Anistia Internacional faz protesto e entrega mais de 61.600 assinaturas contra mortes causadas pela PM
ONG conseguiu mais de 60 mil assinaturas contra a violência policial
Rio de Janeiro|Do R7

Cerca de 40 integrantes da Anistia Internacional fizeram um protesto no fim da manhã desta terça (8) em frente ao Palácio Guanabara, em Laranjeiras, zona sul, sede do governo do Estado, contra as mortes provocadas por policiais no Rio. A ONG lançou um estudo em agosto que concluiu que 15% das mortes violentas da capital são causadas por policiais. Desde então, a organização lançou uma petição que reuniu 61.600 assinaturas que questiona a violência policial no Rio de Janeiro e, nesta terça, entregaram o documento no Palácio. Os manifestantes não foram recebidos pelo governador, mas protocolaram a entrega.

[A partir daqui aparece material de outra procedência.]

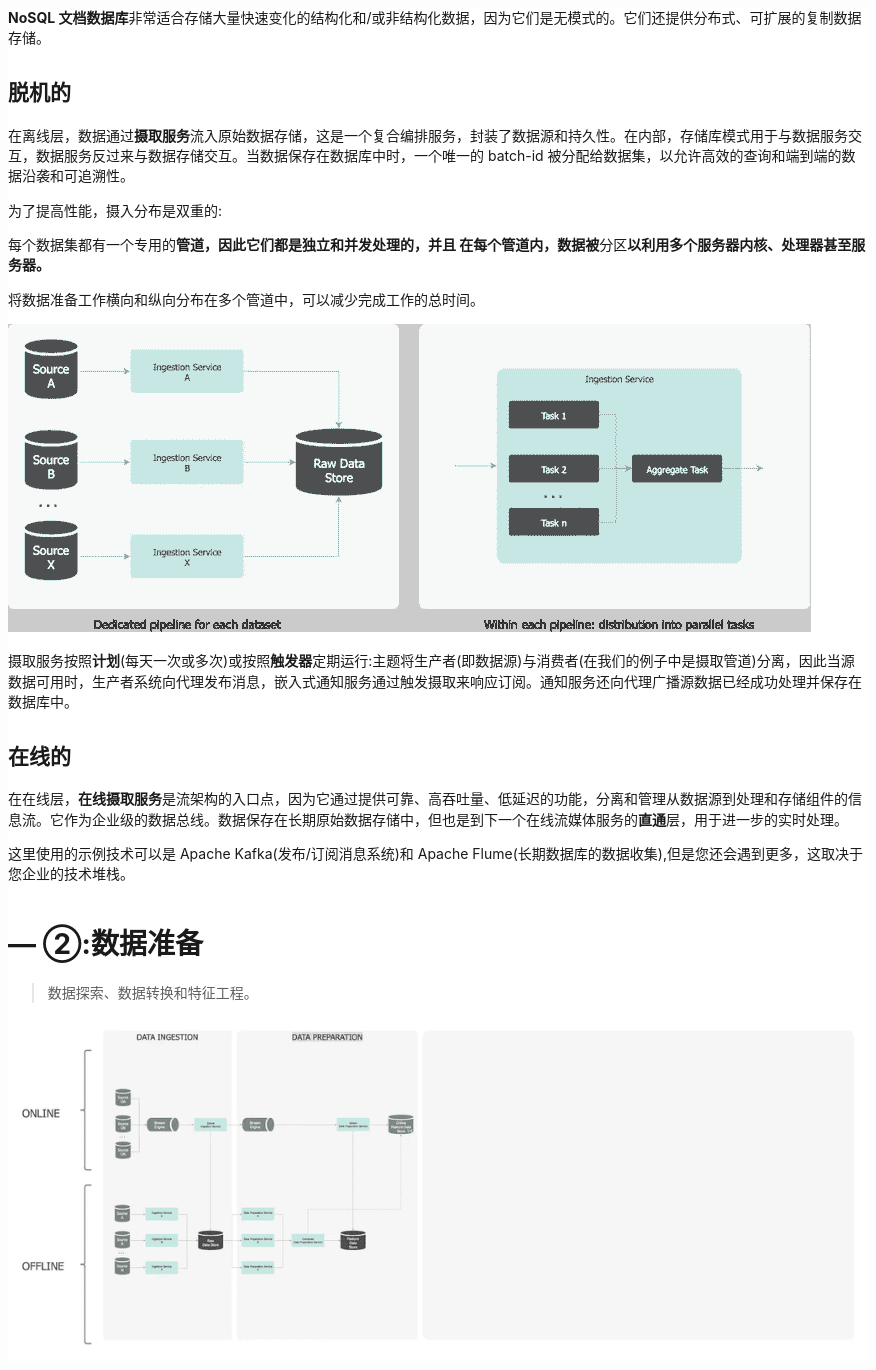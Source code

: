 **NoSQL 文档数据库**非常适合存储大量快速变化的结构化和/或非结构化数据，因为它们是无模式的。它们还提供分布式、可扩展的复制数据存储。

## 脱机的

在离线层，数据通过**摄取服务**流入原始数据存储，这是一个复合编排服务，封装了数据源和持久性。在内部，存储库模式用于与数据服务交互，数据服务反过来与数据存储交互。当数据保存在数据库中时，一个唯一的 batch-id 被分配给数据集，以允许高效的查询和端到端的数据沿袭和可追溯性。

为了提高性能，摄入分布是双重的:

每个数据集都有一个专用的**管道，因此它们都是独立和并发处理的，并且
在每个管道内，数据被**分区**以利用多个服务器内核、处理器甚至服务器。**

将数据准备工作横向和纵向分布在多个管道中，可以减少完成工作的总时间。

![](img/0fb9f57794c241016a59ab9c8de00710.png)

摄取服务按照**计划**(每天一次或多次)或按照**触发器**定期运行:主题将生产者(即数据源)与消费者(在我们的例子中是摄取管道)分离，因此当源数据可用时，生产者系统向代理发布消息，嵌入式通知服务通过触发摄取来响应订阅。通知服务还向代理广播源数据已经成功处理并保存在数据库中。

## 在线的

在在线层，**在线摄取服务**是流架构的入口点，因为它通过提供可靠、高吞吐量、低延迟的功能，分离和管理从数据源到处理和存储组件的信息流。它作为企业级的数据总线。数据保存在长期原始数据存储中，但也是到下一个在线流媒体服务的**直通**层，用于进一步的实时处理。

这里使用的示例技术可以是 Apache Kafka(发布/订阅消息系统)和 Apache Flume(长期数据库的数据收集),但是您还会遇到更多，这取决于您企业的技术堆栈。

# — ②:数据准备

> 数据探索、数据转换和特征工程。

![](img/f5b6e6a201dce22e421517ecf87a602a.png)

No relatório "Você matou o meu filho: homicídios cometidos pela PM na cidade do rio de janeiro", que aborda pontos gerais para a redução da violência da polícia, a ONG também identificou o perfil das pessoas assassinadas pela polícia: são jovens, negros e homens.Das 1.275 vítimas de homicídio em intervenção policial entre 2010 e 2013, 99,5% eram homens, 79% eram negros e 75% tinham entre 15 e 29 anos de idade.
No relatório, a Anistia destaca que “a Polícia é responsável por uma significativa porcentagem dos homicídios no Brasil. Para além das mortes cometidas por policiais em serviço, considera-se que há também um número grande, de mortes causadas pela atuação de grupos de extermínio e milícias”.
No fim de novembro, cinco cariocas que se encaixam nesse perfil do relatório foram assassinados por policiais em Costa Barros, zona norte. Eles foram baleados após terem o carro alvejado por policiais militares.
Jovens fuzilados: bala encontrada em corpo ajudará em conclusão
Uma bala inteira encontrada durante autópsia em corpo de um dos cinco jovens fuzilados em Costa Barros, zona norte do Rio, na noite de 28 de novembro, é considerada pelo delegado Rui Barbosa, da 39ª DP (Pavuna), prova técnica fundamental para ajudá-lo a concluir o caso.
A partir desse projétil, será possível definir de onde partiram os tiros que mataram os jovens. Os quatro PMs alegam que reagiram a ataques de um dos rapazes e de traficantes que estariam sobre uma passarela (um dos acessos ao morro da Lagartixa).
Segundo os policiais suspeitos, o carro também foi atingido por tiros de traficantes porque o veículo estaria na linha de tiro. No entanto, em depoimento a que a Rede Record teve acesso, uma testemunha afirmou de modo inequívoco: os quatro PMs atiraram a curta distância contra o Palio branco onde estavam os jovens.